Diabetic cardiomyopathy (DCM) can increase the risk of heart failure and death in diabetic patients. However, no effective approaches are available to prevent its progression and development. Studies have shown that vitamin D is greatly implicated in cardiac hypertrophy and fibrosis, and there is a high prevalence of vitamin D deficiency in diabetic patients. In this study, we investigated whether 1,25-Dihydroxyvitamin-D3 (1,25D3) can improve DCM through a vitamin D receptor (VDR)-dependent mechanism associated with autophagy and the β-catenin/T-cell factor/lymphoid enhancer factor (TCF4)/glycogen synthase kinase-3β (GSK-3β)/mammalian target of rapamycin (mTOR) pathway. In this study, streptozotocin (STZ)-induced type 1 diabetic rats were established and were treated with 1,25D3 and/or chloroquine and/or VDR gene silencing for 8 weeks before being sacrificed. Compared with untreated diabetic rats, 1,25D3 partly attenuated the myocardial hypertrophy and interstitial fibrosis, improved cardiac function and restored the impaired cardiac autophagy in diabetic rats, all of which were reversed by silencing the VDR gene in diabetic rats. In high-glucose cultured H9C2 cells, 1,25D3 increased autophagy in a dose-dependent manner.
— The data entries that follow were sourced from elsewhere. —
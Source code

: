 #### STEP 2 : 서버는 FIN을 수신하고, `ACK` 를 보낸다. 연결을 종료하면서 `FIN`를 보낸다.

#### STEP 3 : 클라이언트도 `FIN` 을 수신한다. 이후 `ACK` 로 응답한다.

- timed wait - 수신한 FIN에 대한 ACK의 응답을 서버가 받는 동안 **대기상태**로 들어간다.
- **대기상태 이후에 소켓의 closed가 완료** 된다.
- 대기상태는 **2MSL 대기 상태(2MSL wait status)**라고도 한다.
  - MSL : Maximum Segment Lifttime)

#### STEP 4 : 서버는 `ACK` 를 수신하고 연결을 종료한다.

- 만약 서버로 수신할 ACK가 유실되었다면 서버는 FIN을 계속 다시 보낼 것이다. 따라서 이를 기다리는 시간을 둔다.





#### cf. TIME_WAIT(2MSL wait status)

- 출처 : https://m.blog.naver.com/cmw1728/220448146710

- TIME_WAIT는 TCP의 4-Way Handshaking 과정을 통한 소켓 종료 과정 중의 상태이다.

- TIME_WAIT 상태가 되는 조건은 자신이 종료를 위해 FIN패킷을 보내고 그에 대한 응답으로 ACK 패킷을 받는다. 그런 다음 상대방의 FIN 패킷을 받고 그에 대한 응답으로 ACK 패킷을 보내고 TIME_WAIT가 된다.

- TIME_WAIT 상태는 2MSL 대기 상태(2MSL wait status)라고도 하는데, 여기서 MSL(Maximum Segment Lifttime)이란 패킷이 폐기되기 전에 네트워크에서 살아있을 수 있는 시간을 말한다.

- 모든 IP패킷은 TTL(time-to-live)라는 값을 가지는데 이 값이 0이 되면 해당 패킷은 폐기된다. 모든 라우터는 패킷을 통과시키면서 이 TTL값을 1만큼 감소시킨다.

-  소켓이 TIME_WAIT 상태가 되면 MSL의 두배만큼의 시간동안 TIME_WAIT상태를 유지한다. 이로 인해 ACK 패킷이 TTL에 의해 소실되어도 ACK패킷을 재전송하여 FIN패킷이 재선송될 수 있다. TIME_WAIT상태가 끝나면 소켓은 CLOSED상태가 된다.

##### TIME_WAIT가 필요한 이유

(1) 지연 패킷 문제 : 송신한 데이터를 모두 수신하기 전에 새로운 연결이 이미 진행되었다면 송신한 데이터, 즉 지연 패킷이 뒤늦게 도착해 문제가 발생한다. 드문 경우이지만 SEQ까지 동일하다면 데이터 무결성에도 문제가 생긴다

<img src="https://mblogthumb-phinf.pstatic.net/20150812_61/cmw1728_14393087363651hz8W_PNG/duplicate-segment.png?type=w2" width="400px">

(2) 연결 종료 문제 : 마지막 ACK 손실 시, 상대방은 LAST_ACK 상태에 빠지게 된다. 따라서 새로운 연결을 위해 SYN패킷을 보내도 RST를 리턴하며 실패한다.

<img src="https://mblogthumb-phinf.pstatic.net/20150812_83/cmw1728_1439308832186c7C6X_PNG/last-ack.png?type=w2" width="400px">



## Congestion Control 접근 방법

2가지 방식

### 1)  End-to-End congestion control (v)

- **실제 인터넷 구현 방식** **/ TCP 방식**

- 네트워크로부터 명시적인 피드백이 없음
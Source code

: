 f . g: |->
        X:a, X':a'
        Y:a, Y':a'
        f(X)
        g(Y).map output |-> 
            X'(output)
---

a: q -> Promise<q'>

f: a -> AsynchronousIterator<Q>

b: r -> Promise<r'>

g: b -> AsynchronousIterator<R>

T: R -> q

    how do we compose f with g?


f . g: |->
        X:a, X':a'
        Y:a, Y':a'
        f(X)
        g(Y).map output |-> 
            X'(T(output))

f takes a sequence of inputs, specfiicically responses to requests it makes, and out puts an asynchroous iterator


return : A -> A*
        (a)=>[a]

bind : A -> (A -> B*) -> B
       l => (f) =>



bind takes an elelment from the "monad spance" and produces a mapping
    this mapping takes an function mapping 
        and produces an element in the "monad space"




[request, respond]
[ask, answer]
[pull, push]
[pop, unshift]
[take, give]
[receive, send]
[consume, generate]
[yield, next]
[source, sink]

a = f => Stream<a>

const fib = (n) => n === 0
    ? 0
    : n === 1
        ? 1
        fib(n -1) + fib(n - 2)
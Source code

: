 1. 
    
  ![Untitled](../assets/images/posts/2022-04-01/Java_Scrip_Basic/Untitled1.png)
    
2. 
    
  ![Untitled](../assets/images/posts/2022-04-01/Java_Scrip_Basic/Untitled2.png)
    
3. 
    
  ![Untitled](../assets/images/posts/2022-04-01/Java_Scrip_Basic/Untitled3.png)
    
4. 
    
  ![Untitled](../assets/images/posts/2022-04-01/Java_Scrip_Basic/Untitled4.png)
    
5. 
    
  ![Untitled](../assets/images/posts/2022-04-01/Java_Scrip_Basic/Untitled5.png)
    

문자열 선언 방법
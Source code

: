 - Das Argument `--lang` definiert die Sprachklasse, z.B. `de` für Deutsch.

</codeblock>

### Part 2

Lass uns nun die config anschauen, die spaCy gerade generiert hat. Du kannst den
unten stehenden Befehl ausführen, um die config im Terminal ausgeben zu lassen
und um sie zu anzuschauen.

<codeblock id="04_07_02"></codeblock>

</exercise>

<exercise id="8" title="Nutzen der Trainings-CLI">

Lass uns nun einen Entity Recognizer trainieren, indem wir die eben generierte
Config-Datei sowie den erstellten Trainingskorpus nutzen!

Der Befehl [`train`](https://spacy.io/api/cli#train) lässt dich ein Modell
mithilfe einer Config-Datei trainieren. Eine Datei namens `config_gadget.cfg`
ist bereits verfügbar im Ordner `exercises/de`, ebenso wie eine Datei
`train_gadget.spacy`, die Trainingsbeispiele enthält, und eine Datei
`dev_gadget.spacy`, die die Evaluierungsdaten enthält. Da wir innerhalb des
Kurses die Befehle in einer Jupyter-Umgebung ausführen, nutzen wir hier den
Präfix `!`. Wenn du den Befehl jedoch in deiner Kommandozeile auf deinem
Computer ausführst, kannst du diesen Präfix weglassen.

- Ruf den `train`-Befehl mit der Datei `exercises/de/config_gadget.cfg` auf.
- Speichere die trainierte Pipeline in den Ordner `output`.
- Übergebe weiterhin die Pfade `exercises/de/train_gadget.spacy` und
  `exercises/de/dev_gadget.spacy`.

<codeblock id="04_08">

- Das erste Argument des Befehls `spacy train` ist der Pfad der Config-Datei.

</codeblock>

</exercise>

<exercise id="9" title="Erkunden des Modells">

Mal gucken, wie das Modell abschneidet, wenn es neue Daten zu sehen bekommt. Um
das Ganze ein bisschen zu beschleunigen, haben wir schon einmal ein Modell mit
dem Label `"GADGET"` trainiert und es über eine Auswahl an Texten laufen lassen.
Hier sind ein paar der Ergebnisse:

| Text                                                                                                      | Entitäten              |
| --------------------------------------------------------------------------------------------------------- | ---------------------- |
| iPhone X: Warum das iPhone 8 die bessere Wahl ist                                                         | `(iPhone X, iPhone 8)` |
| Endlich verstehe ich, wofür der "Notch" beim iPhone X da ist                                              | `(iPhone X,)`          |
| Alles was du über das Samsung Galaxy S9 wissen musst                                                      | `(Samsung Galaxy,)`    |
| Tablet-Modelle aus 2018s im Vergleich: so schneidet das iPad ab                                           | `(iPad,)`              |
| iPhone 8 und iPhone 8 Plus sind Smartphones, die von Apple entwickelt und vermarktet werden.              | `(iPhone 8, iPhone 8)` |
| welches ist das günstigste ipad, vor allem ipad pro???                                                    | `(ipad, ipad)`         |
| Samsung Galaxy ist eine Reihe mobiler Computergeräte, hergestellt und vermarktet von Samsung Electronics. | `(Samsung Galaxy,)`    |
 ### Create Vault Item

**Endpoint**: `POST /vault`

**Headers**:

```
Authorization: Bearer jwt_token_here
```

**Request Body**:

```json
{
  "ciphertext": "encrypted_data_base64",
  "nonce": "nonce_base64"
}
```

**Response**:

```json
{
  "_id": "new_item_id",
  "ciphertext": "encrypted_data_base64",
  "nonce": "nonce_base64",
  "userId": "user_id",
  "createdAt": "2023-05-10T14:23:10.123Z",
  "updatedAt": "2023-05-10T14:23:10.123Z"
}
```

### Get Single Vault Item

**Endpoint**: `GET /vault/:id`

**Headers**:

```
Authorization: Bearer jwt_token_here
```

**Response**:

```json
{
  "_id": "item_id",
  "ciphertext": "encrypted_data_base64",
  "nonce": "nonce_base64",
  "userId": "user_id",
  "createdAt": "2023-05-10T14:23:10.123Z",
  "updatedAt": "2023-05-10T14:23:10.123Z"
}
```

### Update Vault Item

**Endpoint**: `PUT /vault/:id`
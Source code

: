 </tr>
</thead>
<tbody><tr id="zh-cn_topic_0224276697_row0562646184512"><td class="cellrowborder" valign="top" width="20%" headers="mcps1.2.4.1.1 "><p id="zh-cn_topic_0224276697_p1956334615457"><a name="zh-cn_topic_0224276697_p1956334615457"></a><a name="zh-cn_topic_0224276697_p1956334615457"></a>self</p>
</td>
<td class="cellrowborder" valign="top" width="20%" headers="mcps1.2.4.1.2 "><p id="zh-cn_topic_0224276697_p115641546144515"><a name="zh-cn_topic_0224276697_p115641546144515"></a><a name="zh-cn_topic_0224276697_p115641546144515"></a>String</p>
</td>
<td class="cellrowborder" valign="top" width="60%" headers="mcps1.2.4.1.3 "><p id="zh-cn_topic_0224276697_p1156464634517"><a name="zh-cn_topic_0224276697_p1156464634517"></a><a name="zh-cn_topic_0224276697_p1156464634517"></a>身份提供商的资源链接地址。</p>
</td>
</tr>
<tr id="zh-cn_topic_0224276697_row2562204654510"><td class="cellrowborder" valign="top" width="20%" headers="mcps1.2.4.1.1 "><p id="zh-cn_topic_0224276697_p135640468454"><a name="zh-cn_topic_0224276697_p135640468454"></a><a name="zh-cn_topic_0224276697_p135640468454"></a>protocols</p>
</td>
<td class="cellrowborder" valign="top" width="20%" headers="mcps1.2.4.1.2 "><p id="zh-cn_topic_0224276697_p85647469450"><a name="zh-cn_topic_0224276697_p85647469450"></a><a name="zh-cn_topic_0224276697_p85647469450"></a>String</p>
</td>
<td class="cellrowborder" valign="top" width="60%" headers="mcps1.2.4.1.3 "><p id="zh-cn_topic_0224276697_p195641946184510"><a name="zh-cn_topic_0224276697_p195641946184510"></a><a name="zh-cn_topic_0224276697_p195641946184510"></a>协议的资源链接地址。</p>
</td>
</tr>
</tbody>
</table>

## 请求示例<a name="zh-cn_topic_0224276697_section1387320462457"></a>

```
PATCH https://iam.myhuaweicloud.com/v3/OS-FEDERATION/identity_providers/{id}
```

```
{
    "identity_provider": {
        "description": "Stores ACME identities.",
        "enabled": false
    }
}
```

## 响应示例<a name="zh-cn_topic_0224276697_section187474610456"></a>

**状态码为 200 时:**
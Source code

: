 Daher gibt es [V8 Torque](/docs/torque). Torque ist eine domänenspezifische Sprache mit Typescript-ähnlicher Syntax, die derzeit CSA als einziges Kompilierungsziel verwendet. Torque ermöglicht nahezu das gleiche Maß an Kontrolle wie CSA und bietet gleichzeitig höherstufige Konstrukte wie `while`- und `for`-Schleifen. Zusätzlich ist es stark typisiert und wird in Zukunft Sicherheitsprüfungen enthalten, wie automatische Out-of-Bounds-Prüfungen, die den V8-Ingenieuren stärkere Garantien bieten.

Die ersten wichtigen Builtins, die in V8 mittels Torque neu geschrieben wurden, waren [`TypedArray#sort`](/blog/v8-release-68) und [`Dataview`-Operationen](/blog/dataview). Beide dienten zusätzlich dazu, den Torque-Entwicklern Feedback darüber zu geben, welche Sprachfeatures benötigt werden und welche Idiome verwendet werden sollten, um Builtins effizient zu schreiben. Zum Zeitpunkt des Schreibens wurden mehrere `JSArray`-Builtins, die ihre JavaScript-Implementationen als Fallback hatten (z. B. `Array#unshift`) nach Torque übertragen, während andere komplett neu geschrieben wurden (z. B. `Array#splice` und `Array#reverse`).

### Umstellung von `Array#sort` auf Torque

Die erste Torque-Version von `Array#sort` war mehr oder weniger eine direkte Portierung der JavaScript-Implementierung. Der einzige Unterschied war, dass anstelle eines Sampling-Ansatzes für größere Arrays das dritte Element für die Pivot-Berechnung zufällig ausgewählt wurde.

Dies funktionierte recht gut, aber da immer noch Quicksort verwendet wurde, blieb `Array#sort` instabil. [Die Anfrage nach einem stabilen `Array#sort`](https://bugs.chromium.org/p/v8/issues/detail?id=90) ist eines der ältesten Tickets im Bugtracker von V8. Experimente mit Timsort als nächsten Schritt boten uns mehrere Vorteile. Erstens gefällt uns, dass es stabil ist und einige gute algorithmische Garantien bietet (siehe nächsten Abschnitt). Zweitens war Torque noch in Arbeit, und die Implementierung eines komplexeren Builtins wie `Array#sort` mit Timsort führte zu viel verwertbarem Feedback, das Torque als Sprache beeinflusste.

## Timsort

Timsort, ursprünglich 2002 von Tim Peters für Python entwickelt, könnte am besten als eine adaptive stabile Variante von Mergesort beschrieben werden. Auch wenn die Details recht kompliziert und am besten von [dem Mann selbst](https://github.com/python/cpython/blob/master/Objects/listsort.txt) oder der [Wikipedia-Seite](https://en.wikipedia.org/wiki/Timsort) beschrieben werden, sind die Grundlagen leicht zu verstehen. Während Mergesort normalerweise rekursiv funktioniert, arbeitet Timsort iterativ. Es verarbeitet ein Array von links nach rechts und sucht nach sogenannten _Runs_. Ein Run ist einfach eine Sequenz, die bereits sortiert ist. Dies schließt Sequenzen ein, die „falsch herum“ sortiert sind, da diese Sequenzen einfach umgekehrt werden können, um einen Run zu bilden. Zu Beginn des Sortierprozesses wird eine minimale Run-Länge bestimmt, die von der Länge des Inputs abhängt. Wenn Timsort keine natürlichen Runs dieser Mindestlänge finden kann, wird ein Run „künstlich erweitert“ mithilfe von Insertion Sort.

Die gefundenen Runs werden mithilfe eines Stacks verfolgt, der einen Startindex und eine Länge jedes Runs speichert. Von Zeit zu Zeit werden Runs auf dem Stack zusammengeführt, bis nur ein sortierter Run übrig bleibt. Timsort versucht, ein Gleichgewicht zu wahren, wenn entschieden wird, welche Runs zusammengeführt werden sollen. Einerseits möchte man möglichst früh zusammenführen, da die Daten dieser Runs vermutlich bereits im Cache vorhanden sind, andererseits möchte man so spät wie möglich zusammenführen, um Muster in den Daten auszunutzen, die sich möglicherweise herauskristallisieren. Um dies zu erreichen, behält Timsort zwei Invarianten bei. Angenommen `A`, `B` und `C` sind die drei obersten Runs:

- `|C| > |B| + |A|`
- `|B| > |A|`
Besides, the β-catenin/TCF4/GSK-3β and mTOR signaling were activated both in diabetic rats and in high-glucose cultured H9C2 cells. Treatment with 1,25D3 inhibited the β-catenin/TCF4/GSK-3β and mTOR signaling in H9C2 cells, whereas co-treatment with lithium chloride (LiCl) reversed this situation and abolished the beneficial effect of 1,25D3 on autophagy. These data suggest that 1,25D3 may improve DCM in type 1 diabetic rats by modulating autophagy through the β-catenin/TCF4/GSK-3β and mTOR pathway. Vitamin D may exist as a new therapeutic target for the treatment of DCM.